I recommend that Black Mirror series to everyone. Black Mirror definitely makes us think about how "technology" affects both our "privacy" and our "freedom." So does Dave Eggers' novel (now a film) The Circle, about which I have commented before, and which I also recommended last December. That recommendation continues in effect!

All too often, we assume that "progress," and especially "technological" progress, is something that takes us forward, and leads us on to a better future. Anyone who has read my blog postings more than occasionally knows that I am skeptical of this bias in favor of new technology. I am particularly distressed with the Silicon Valley idea that "disruption" is always desirable. 

Anyone not familiar with Black Mirror is encouraged to track down this series. There are three seasons, so far, and they are not very long seasons, so if you get hooked it won't take you forever to watch every episode. Netflix has a one month free introduction offer, and you could easily watch them all in that one free month!

Image Credit:


  1. Sabrina Uppal
    LGST 196

    Review of Black Mirror “Hated in the Nation”:

    This episode of Black Mirror, “Hated in the Nation,” sparks a debate over the effects of ever growing popularity of social media and technology. The episode takes place in England, in a time that seems like the not too distant future. In this episode, scientists have created robotic bees to supplement for the dying bee population. As bee populations are dying, we are all concerned about how this will affect our ecosystem. This fictional episode poses a solution to this problem, by creating robotic bees that behave like natural bees. They even make hives and replicate themselves. This is fine until one day someone figures out how to hack the computer bees and use them to anonymously kill people. The victims who are targeted are determined by social media. The murderer started the trending hashtag, #deathto, and whoever got the most comments with that hashtag at the end of the day was chosen to be murdered. I think this episode was very interesting and relevant to today’s society. Even though it was fictional, and not all of this technology is available today, the issues and solutions raised in this episode are directly relatable to today’s society. With global warming and dying bee populations, do we as a society see technology and possibly robotic bees as a solution we would want if it’s even possible? And more importantly, this episode shows how social media disconnects us from the real world. Everyone was so casually retweeting the #deathto hashtag and saying horrible things about celebrities they have never met, and this happened regularly in our world. These words we type online do have real effects on people, and we should not feel like it okay to say whatever we want online just because we do not have to face these people in person. If you would not be comfortable saying something to someone in person or acting a certain way in the real world, we should not act that way online.

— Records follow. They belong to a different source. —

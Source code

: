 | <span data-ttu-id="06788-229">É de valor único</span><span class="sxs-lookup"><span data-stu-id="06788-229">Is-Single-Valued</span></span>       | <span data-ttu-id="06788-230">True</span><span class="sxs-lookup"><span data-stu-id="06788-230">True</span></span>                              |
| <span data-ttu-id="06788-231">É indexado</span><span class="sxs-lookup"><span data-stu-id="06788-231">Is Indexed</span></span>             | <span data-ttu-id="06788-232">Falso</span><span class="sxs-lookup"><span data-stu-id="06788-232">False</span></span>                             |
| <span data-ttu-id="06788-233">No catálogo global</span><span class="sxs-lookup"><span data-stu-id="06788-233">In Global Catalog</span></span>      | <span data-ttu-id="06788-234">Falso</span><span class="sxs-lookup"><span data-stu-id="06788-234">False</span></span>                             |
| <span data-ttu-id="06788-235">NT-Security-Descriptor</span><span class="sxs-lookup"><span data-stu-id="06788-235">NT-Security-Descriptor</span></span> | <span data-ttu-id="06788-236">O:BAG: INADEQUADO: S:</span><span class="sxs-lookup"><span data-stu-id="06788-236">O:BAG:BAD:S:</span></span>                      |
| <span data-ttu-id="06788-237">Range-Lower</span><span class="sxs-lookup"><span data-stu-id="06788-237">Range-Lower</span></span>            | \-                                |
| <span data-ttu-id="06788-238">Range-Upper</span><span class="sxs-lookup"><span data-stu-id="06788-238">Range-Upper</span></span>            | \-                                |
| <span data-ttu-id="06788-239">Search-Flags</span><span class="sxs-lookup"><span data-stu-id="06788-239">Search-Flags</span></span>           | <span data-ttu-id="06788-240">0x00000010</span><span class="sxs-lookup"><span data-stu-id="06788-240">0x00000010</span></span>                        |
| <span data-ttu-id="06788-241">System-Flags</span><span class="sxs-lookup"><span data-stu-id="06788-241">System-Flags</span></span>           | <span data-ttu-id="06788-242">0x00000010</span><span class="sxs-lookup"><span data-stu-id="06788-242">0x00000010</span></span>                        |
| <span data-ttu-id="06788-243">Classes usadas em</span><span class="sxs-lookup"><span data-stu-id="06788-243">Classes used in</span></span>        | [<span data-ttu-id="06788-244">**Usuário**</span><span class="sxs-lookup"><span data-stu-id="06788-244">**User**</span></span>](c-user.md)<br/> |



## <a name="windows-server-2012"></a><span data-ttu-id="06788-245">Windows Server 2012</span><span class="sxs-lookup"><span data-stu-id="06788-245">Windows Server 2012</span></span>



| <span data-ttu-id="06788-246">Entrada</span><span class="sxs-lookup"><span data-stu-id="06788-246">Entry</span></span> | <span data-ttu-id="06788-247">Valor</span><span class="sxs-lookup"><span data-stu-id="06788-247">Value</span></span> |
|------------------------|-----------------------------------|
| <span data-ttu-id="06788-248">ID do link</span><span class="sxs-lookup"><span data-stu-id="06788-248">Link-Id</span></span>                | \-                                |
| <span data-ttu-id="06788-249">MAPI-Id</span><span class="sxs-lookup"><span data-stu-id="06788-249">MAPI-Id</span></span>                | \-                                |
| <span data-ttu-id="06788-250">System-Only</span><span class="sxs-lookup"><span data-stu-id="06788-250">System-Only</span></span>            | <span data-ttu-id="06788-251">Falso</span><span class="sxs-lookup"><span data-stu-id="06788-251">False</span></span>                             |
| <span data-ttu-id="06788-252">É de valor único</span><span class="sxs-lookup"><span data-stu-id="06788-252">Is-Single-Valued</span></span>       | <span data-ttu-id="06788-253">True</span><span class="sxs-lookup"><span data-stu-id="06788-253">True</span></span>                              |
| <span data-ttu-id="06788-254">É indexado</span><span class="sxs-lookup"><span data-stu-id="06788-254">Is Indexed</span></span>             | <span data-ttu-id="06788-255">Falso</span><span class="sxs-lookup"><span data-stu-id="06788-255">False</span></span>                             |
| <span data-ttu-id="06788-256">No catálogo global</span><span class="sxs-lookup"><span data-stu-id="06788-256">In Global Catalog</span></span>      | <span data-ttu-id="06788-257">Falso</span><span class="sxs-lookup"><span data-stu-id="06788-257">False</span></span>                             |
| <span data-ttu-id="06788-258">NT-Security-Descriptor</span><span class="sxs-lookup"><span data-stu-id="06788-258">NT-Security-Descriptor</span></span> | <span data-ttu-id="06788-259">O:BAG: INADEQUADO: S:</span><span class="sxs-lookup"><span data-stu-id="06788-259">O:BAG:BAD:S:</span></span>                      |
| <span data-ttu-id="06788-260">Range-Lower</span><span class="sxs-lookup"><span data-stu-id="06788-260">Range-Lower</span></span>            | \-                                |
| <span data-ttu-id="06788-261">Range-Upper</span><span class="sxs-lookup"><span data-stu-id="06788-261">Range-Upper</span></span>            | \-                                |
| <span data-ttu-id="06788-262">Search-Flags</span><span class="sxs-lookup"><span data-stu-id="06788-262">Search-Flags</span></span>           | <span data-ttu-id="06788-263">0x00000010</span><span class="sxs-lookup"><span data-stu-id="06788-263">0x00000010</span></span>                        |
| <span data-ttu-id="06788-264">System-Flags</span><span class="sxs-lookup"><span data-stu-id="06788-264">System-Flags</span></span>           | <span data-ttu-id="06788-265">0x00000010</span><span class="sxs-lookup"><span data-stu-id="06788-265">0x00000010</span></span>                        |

    Review of Black Mirror “Nosedive”:

    Black Mirror “Nosedive” brings up concepts of social media and rating people, whether those ratings are superficial or deeper. In this episode, people get rated by other people based off of all of their interactions, both in person and online. The higher your rating, the better privileges you are awarded. Our world seems to be heading in this direction, especially with job companies in Europe using peoples’ social media accounts to determine if someone is eligible for a loan or a job. While some people may be in favor of a society similar to this, I would not agree. I feel that social media and interactions similar to this disconnects people and encourages us to have more superficial relationships instead of genuinely connecting with other people. Also, rating people like this and making these ratings worth something makes people lose their sense of self. If a person’s “rating” determined what they were allowed to have access to in the world, people would really care about these ratings. The problem with this is that if people were constantly worried about what others thought of them and what they rated them, people would always feel as if they have to have this positive persona and they are not allowed to have a bad day because then people will rate them lower, and that rating would stick with you. There are pros and cons to this. The pro would be that it would force people to be more conscious of their interactions with everyone around them, including strangers. This constant awareness could cause people to be more kind to one another. The cons would be having to have this fake, superficial persona all the time and therefore not forging meaningful connections with others.

  2. “Nosedive" explores a really interesting, but dark, possibility of our current social media. In this episode, people rated each other throughout their daily social interactions on a one to five “star” scale. These ratings contributed to their social acceptance, and granted new opportunities previously restricted, like being able to rent a better vehicle, or buying a lavish new home. However, if an individual's ratings were unacceptably low, it resulted in temporal incarceration and social isolation. This rating system, at best, can be compared to a credit score on steroids, updated instantly, but controlled by ordinary users who have access to a smart-phone.

    As seen through this episode, and through examples of today’s social media, every body and mind has been molded into acceptable, tolerable, or a desirable version of themselves. Hardly anybody expressed their own unpopular opinions, and for those who did, they were outcasted instantly. Although we rate restaurants and movies without question, what would happen it we extend this to people? As previously covered in class, we already have an idea of how a Facebook profile provides a constructed representation of an individual.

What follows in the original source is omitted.